Source: geektyrant.com
New Line Cinema released a series of new posters for Jack The Giant Slayer which play off the classic "Fee Fye Fo Fum" line from the fairy tale the movie is (loosely) based on. You can see the whole set over here.
The posters reinforce the fear sparked with the trailer (below) that the film is straying into the territory of unsettling digital playgrounds first seen in Tim Burton's Alice In Wonderland. Can we officially declare this a trend now? A disturbing one at that.
Source: youtube.com
When Alice came out in 2010 it seemed a natural progression for Burton, since his 2005 remake of Charlie and the Chocolate Factory included over 800 visual effects. One could even argue Alice's world is hallucinogenic enough to warrant the eye-candy smorgasbord. But then things got out of hand.

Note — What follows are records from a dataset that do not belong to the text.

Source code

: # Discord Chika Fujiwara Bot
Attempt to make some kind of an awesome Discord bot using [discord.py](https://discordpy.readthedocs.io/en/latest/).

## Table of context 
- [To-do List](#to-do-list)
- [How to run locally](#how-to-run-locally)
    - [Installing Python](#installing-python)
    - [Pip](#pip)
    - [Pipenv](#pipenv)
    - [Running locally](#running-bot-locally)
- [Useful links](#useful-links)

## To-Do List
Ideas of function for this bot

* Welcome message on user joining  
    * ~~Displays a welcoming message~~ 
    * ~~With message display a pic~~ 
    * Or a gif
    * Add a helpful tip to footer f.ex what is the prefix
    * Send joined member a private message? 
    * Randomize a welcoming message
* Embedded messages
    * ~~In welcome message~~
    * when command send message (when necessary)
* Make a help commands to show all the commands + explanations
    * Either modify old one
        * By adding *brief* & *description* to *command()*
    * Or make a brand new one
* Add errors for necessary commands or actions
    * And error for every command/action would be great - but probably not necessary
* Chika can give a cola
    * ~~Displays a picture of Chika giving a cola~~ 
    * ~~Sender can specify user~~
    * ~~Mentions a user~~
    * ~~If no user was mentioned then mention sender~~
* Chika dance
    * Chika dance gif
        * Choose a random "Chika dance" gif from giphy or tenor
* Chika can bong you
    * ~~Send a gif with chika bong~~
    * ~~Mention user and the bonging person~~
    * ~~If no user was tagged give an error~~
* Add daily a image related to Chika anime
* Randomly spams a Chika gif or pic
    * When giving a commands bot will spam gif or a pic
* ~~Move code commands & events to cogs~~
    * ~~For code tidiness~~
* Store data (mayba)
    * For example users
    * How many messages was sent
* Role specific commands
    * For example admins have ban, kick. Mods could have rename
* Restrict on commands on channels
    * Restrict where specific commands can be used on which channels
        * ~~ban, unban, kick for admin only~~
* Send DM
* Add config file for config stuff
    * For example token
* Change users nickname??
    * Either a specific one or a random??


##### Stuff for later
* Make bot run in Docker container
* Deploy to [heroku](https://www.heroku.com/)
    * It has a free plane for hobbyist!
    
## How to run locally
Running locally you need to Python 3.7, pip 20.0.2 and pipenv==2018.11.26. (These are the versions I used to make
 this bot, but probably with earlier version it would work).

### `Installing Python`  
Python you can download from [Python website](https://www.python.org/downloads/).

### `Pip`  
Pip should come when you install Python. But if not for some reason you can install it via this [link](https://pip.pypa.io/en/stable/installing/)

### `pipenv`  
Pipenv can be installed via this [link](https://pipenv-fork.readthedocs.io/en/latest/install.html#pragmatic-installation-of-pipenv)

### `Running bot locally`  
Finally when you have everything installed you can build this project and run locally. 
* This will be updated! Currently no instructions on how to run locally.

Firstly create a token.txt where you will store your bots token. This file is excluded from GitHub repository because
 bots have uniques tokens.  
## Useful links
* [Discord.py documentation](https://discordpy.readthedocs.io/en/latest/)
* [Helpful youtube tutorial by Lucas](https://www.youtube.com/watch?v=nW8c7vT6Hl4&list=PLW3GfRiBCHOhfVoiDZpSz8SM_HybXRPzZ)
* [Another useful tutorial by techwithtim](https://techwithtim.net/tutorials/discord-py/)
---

Whenever something is successful, Hollywood likes to replicate it because hey, free money. So in 2011 Sucker Punch took the concept of fully digital worlds for a darker turn. But its critical failure heralded the quick return of frenetic bubble gum universes. This year alone, Oz: The Great And Powerful and Jack The Giant Slayer are forgoing silly things like "sets."
Of course, CGI is one of the easiest ways to convey to an audience that characters aren't in Kansas anymore, so to speak, but when the only thing real on the screen is the actors (and occasionally not even then), it doesn't matter how big your effects budget is. Our brains don't like it. At all.
Please Hollywood, throw us some men in raptor costumes.